Последний роман Достоевского, «Братья Карамазовы», стал настоящим событием. «Роман читают всюду, пишут мне письма, читает молодежь, читают в высшем обществе… и никогда еще, по произведенному кругом впечатлению, я не имел такого успеха», — заметил Достоевский в письме 8 декабря 1879 года. После его смерти (1881 г.) роман перечитывался как художественное и духовное завещание, исполненное тревожных предчувствий и пророчеств: «У них наука, а в науке лишь то, что подвержено чувствам. Мир же духовный, высшая половина существа человеческого отвергнута вовсе… А потому в мире все более и более угасает мысль о служении человечеству, о братстве и целостности людей, и воистину встречается мысль сия даже уже с насмешкой, ибо как отстать от привычек своих, куда пойдет сей невольник, если привык утолять бесчисленные потребности свои, которые сам же навыдумывал? В уединении он, и какое ему дело до целого. И достигли того, что вещей накопили больше, а радости стало меньше».
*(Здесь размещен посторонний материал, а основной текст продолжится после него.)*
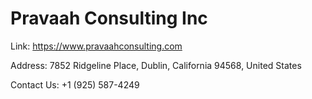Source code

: # Pravaah Consulting Inc

Link: https://www.pravaahconsulting.com

Address: 7852 Ridgeline Place, Dublin, California 94568, United States

Contact Us: +1 (925) 587-4249

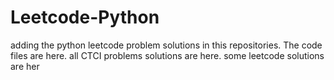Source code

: # Leetcode-Python
adding the python leetcode problem solutions in this repositories. 
The code files are here.
all CTCI problems solutions are here.
some leetcode solutions are her
















































































































































































































































































































































































































































































































































































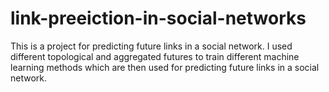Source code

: # link-preeiction-in-social-networks
This is a project for predicting future links in a social network.
I used different topological and aggregated futures to train different machine learning methods which are then used for predicting future links in a social network.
Средоточием духовных исканий, исповедей и споров о путях человеческих и судьбах мира в романе был монастырь, обитель Зосимы, Паисия и Ферапонта; здесь ищут утешение и надежду, здесь куражится старый Карамазов, сюда приезжают, чтобы убедиться, что душа еще жива, здесь, наконец, устами духовных наставников и старцев Достоевский высказывает свои заветные мысли о будущем государства и церкви: «…по иным теориям, слишком выяснившимся в наш девятнадцатый век, церковь должна перерождаться в государство… как бы из низшего в высший вид, чтобы затем в нем исчезнуть, уступив науке, духу времени и цивилизации. Если же не хочет того и сопротивляется, то отводится ей в государстве за то как бы некоторый лишь угол, да и то под надзором, — и это повсеместно в наше время в современных европейских землях. По русскому же пониманию и упованию надо, чтобы не церковь перерождалась в государство, как из низшего в высший тип, а, напротив, государство должно кончить тем, чтобы сподобиться стать единственно лишь церковью и ничем иным более. Сие и буди, буди!»
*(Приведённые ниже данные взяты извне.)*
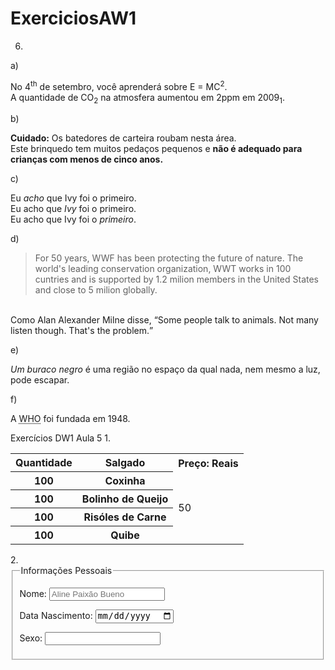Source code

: # ExerciciosAW1
6. 
a)
<!DOCTYPE html>
<html lang="pt-br">
<head>
    <meta charset="UTF-8">
    <meta http-equiv="X-UA-Compatible" content="IE=edge">
    <meta name="viewport" content="width=device-width, initial-scale=1.0">
    <title>Sobrescrito e Subscrito</title>
</head>
<body>
    <p>No 4<sup>th</sup> de setembro, você aprenderá sobre E = MC<sup>2</sup>.<br>
    A quantidade de CO<sub>2</sub> na atmosfera aumentou em 2ppm em 2009<sub>1</sub>.</p>
</body>
</html>
b)
<!DOCTYPE html>
<html lang="pt-br">
<head>
    <meta charset="UTF-8">
    <meta http-equiv="X-UA-Compatible" content="IE=edge">
    <meta name="viewport" content="width=device-width, initial-scale=1.0">
    <title>Strong</title>
</head>
<body>
    <p><strong>Cuidado:</strong> Os batedores de carteira roubam nesta área.<br>
    Este brinquedo tem muitos pedaços pequenos e <strong>não é adequado para crianças com menos de cinco anos.</strong></p>
</body>
</html>
c)
<!DOCTYPE html>
<html lang="pt-br">
<head>
    <meta charset="UTF-8">
    <meta http-equiv="X-UA-Compatible" content="IE=edge">
    <meta name="viewport" content="width=device-width, initial-scale=1.0">
    <title>Emphasis</title>
</head>
<body>
    <p>Eu <em>acho</em> que Ivy foi o primeiro. <br>
    Eu acho que <em>Ivy</em> foi o primeiro.<br>
    Eu acho que Ivy foi o <em>primeiro</em>.</p>
</body>
</html>
d)
<!DOCTYPE html>
<html lang="pt-br">
<head>
    <meta charset="UTF-8">
    <meta http-equiv="X-UA-Compatible" content="IE=edge">
    <meta name="viewport" content="width=device-width, initial-scale=1.0">
    <title>Citações</title>
</head>
<body>
    <p><blockquote>For 50 years, WWF has been protecting the future of nature. The world's leading conservation organization, WWT works in 100 cuntries and is supported by 1.2 milion members in the United States and close to 5 milion globally.</blockquote> <br>
    Como Alan Alexander Milne disse, <q>Some people talk to animals. Not many listen though. That's the problem.</q></p>
</body>
</html>
e)
<!DOCTYPE html>
<html lang="pt-br">
<head>
    <meta charset="UTF-8">
    <meta http-equiv="X-UA-Compatible" content="IE=edge">
    <meta name="viewport" content="width=device-width, initial-scale=1.0">
    <title>Definições</title>
</head>
<body>
    <p><dfn>Um buraco negro</dfn> é uma região no espaço da qual nada, nem mesmo a luz, pode escapar.</p>
</body>
</html>
f)
<!DOCTYPE html>
<html lang="pt-br">
<head>
    <meta charset="UTF-8">
    <meta http-equiv="X-UA-Compatible" content="IE=edge">
    <meta name="viewport" content="width=device-width, initial-scale=1.0">
    <title>Citações</title>
</head>
<body>
    <p>A <abbr title="World Health Organization">WHO</abbr> foi fundada em 1948.</p>
</body>
</html>
Exercícios DW1 Aula 5
1. <!DOCTYPE html>
<html lang="pt-br">
<head>
    <meta charset="UTF-8">
    <meta http-equiv="X-UA-Compatible" content="IE=edge">
    <meta name="viewport" content="width=device-width, initial-scale=1.0">
    <title>Tabelas</title>
</head>
<body>
    <table>
        <tr>
            <th>Quantidade</th>
            <th>Salgado</th>
            <th>Preço: Reais</th>
        </tr>
        <tr>
            <th>100</th>
            <th>Coxinha</th>
            <td rowspan="4">50</td>
        </tr>
        <tr>
            <th>100</th>
            <th>Bolinho de Queijo</th>
        </tr>
        <tr>
            <th>100</th>
            <th>Risóles de Carne</th>
        </tr>
        <tr>
            <th>100</th>
            <th>Quibe</th>
        </tr>
    </table>
</body>
</html>
2.
<!DOCTYPE html>
<html lang="pt-br">
<head>
    <meta charset="UTF-8">
    <meta http-equiv="X-UA-Compatible" content="IE=edge">
    <meta name="viewport" content="width=device-width, initial-scale=1.0">
    <title>Tabelas</title>
</head>
<body>
    <form>
        <fieldset>
            <legend> Informações Pessoais </legend>
            <p>    
                <label for="nome_id">Nome: </label>
                <input type="text" name="nome" id="nome_id" 
                placeholder="Aline Paixão Bueno" 
                title="Digite conforme o exemplo">
            </p>
            <p>
                <label for="dataNascimento_id">Data Nascimento: </label>
                <input type="date" name="dataNascimento" id="dataNascimento_id"
                placeholder="05/07/2002"
                title="Digite conforme o exemplo">
            </p>
            <p>
                <label for="sexo_id">Sexo: </label>
                <input type="text" name="sexo" id="sexo_id"
                placeholder="">
            </p>
        </fieldset>
    </form>
</body>
</html>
1 января 1888 года — того во всех отношениях знаменательного года, когда появилась «Степь» и Чехов вошел в «большую» литературу — был напечатан рассказ «Без заглавия». Написан он был, по-видимому, раньше и является единственным в своем роде: это историческая аллегория, каких у Чехова больше нет.
Появление рассказа трудно объяснить вне полемики о науке и религии, вне споров о Достоевском как вероучителе и пророке. «Без заглавия» — рассказ о монастыре V века, настоятель которого, наделенный чистой верой и подлинным простодушием, обличает порочную жизнь города с таким неистовым красноречием, что монахи увлекаются:
Монастыри у Чехова отнесены за черту города, в его заброшенные предместья, но они являются и духовной окраиной, лежащей где-то за сюжетным горизонтом повествования; здесь, в отличие от мира Достоевского, не только не происходит ничего серьезного, ничего, что нуждалось бы в просторном и страстном повествовании, но ничего уже и не может произойти; здесь обитель разбитой жизни, усталость и разочарования: «Там и сям, ближе к колоннам и боковым приделам, стояли неподвижно черные фигуры. «Значит, как они стоят теперь, так уж не сойдут до самого утра», — подумала Софья Львовна, и ей показалось тут темно, холодно, скучно, — скучнее, чем на кладбище…»
Здесь живут тени тех, кто свое отстрадал и отплакал: «И когда тройка помчалась к заставе, все молчали и только старались, чтобы ей было удобно и тепло, и каждый думал о том, какая она была прежде и какая теперь. Лицо у нее теперь было бесстрастное, мало выразительное, холодное и бледное, прозрачное, как будто в жилах ее текла вода, а не кровь. А года два-три назад она была полной, румяной, говорила о женихах, хохотала от малейшего пустяка…» («Володя большой и Володя маленький»).
«Святою ночью» — рассказ, издававшийся отдельной книжкой Московским обществом грамотности, упомянутый в материалах о присуждении Чехову Пушкинской премии. В. Г. Короленко, не слишком высоко ценивший чеховскую прозу ранних лет, писал: «Очерк «Святою ночью»… чудная картинка, проникнутая глубоко захватывающей, обаятельной грустью… примиряющей и здоровой, как небо от земли, удаленной от беспредметно смешливого настроения большинства «Пестрых рассказов».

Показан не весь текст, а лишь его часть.